STATEN ISLAND, N.Y. -- The city is still working to install required GPS devices on every school bus by the first day of school on Thursday, Sept. 5, according to a recent report.
In January, the New York City Council voted unanimously to approve a package of bills -- the Student Transportation Oversight Package (STOP) -- aimed to increase transparency around the Department of Education’s (DOE) Office of Pupil Transportation, increase oversight over bus activity and increase efficiency in school bus services.
In that package, legislation was passed that would require GPS devices on all 9,500 yellow school buses that serve 150,000 students by the time the 2019-2020 academic year begins. Along with the GPS tracking device, the bill also allows parents and guardians to have access to the real-time location of their child’s school bus when it’s in use.
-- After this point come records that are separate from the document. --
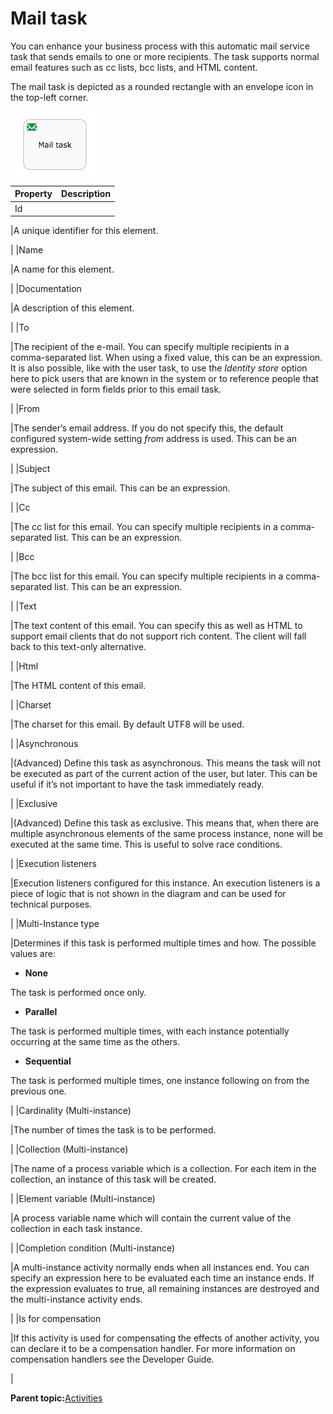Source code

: # Mail task

You can enhance your business process with this automatic mail service task that sends emails to one or more recipients. The task supports normal email features such as cc lists, bcc lists, and HTML content.

The mail task is depicted as a rounded rectangle with an envelope icon in the top-left corner.

![image](../images/bpmn.mail-task.png)

|Property|Description|
|--------|-----------|
|Id

|A unique identifier for this element.

|
|Name

|A name for this element.

|
|Documentation

|A description of this element.

|
|To

|The recipient of the e-mail. You can specify multiple recipients in a comma-separated list. When using a fixed value, this can be an expression. It is also possible, like with the user task, to use the *Identity store* option here to pick users that are known in the system or to reference people that were selected in form fields prior to this email task.

|
|From

|The sender’s email address. If you do not specify this, the default configured system-wide setting *from* address is used. This can be an expression.

|
|Subject

|The subject of this email. This can be an expression.

|
|Cc

|The cc list for this email. You can specify multiple recipients in a comma-separated list. This can be an expression.

|
|Bcc

|The bcc list for this email. You can specify multiple recipients in a comma-separated list. This can be an expression.

|
|Text

|The text content of this email. You can specify this as well as HTML to support email clients that do not support rich content. The client will fall back to this text-only alternative.

|
|Html

|The HTML content of this email.

|
|Charset

|The charset for this email. By default UTF8 will be used.

|
|Asynchronous

|\(Advanced\) Define this task as asynchronous. This means the task will not be executed as part of the current action of the user, but later. This can be useful if it’s not important to have the task immediately ready.

|
|Exclusive

|\(Advanced\) Define this task as exclusive. This means that, when there are multiple asynchronous elements of the same process instance, none will be executed at the same time. This is useful to solve race conditions.

|
|Execution listeners

|Execution listeners configured for this instance. An execution listeners is a piece of logic that is not shown in the diagram and can be used for technical purposes.

|
|Multi-Instance type

|Determines if this task is performed multiple times and how. The possible values are:

 -   **None**

The task is performed once only.

-   **Parallel**

The task is performed multiple times, with each instance potentially occurring at the same time as the others.

-   **Sequential**

The task is performed multiple times, one instance following on from the previous one.


|
|Cardinality \(Multi-instance\)

|The number of times the task is to be performed.

|
|Collection \(Multi-instance\)

|The name of a process variable which is a collection. For each item in the collection, an instance of this task will be created.

|
|Element variable \(Multi-instance\)

|A process variable name which will contain the current value of the collection in each task instance.

|
|Completion condition \(Multi-instance\)

|A multi-instance activity normally ends when all instances end. You can specify an expression here to be evaluated each time an instance ends. If the expression evaluates to true, all remaining instances are destroyed and the multi-instance activity ends.

|
|Is for compensation

|If this activity is used for compensating the effects of another activity, you can declare it to be a compensation handler. For more information on compensation handlers see the Developer Guide.

|

**Parent topic:**[Activities](../topics/activities.md)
But the DOE is running late on installing the GPS systems, according to a report published by THE CITY. The sponsor of the legislation, Councilman Ben Kallos (D-Upper East Side), said the DOE hasn’t awarded a contract yet to provide the GPS devices on school buses, according to the report.
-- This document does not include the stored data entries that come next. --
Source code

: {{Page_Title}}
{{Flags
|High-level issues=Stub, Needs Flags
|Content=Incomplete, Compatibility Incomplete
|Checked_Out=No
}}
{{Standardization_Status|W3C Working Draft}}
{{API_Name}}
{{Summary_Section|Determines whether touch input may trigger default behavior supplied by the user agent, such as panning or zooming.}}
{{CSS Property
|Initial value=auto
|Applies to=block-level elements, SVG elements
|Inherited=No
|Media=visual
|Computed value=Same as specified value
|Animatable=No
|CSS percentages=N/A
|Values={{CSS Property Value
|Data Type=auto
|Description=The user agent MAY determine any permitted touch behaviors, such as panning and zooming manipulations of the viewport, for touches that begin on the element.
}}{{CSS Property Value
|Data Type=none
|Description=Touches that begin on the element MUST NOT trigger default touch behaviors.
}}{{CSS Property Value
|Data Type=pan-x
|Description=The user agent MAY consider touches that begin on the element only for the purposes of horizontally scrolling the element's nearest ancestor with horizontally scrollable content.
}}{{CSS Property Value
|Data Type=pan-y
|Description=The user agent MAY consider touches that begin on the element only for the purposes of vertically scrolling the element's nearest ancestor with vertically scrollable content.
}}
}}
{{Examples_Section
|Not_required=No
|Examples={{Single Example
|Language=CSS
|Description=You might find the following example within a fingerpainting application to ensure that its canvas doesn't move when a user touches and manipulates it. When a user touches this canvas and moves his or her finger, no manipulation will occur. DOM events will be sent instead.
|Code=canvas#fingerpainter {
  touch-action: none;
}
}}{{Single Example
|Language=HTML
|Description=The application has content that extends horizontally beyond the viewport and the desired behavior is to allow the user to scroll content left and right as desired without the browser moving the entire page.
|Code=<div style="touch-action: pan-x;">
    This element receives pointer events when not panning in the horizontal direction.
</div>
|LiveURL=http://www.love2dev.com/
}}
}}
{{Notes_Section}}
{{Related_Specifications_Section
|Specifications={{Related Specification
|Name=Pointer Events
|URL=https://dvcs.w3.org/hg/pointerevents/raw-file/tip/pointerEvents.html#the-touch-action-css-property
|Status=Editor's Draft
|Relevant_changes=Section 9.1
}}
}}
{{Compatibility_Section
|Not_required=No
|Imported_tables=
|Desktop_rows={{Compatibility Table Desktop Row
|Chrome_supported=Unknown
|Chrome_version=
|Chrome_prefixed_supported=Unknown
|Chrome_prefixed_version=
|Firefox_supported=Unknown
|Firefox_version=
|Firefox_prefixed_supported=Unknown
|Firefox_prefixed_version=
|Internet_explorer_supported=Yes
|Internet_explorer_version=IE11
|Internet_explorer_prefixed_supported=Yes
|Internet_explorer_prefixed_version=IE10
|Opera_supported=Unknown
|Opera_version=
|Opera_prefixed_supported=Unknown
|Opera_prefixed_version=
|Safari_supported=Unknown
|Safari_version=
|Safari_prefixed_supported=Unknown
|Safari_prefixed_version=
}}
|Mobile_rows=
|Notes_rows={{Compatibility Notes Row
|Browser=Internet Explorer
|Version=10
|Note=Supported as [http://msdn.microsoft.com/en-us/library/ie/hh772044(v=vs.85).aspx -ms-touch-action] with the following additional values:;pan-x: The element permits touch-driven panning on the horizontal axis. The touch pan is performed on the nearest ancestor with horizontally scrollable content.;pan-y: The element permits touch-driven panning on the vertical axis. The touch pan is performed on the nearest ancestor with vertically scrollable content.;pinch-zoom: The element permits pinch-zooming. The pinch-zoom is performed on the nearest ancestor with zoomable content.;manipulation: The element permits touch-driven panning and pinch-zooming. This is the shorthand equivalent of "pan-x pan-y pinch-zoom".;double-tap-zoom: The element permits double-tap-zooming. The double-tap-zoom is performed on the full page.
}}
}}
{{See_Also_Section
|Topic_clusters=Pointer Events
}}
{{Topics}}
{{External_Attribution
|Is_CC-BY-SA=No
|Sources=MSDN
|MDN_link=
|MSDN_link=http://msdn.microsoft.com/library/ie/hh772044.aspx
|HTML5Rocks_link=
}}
Kallos told THE CITY that installing GPS devices and showing the tracking information on a mobile app is the “most basic technology,” and that the DOE is cutting it close, as school begins in less than a month.
According to THE CITY report, the DOE said it is finalizing a contract with one of the nine vendors that submitted bids in March. The agency didn’t have a timeline for completing the project, and said its priority is installing the right GPS system on all school buses as quickly as possible, THE CITY reported.
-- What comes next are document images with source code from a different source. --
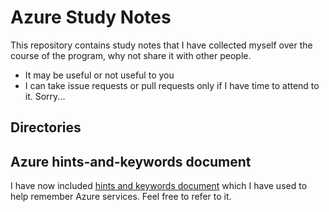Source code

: # Azure Study Notes
This repository contains study notes that I have collected myself over the course of the program, why not share it with other people.
- It may be useful or not useful to you
- I can take issue requests or pull requests only if I have time to attend to it. Sorry...

## Directories

## Azure hints-and-keywords document
I have now included [hints and keywords document](hints-and-keywords/hints-and-keywords.md) which I have used to help remember Azure services. Feel free to refer to it.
The package of bills comes after reports of bus mishaps at the start of the school year that left students stranded after their school buses were late or failed to show up.
In response to the mishaps, the DOE overhauled the vetting and background check procedures for all school bus drivers, hired Kevin Moran as the senior adviser to the chancellor for transportation, and hired Ernst & Young to conduct an audit of school bus contracts.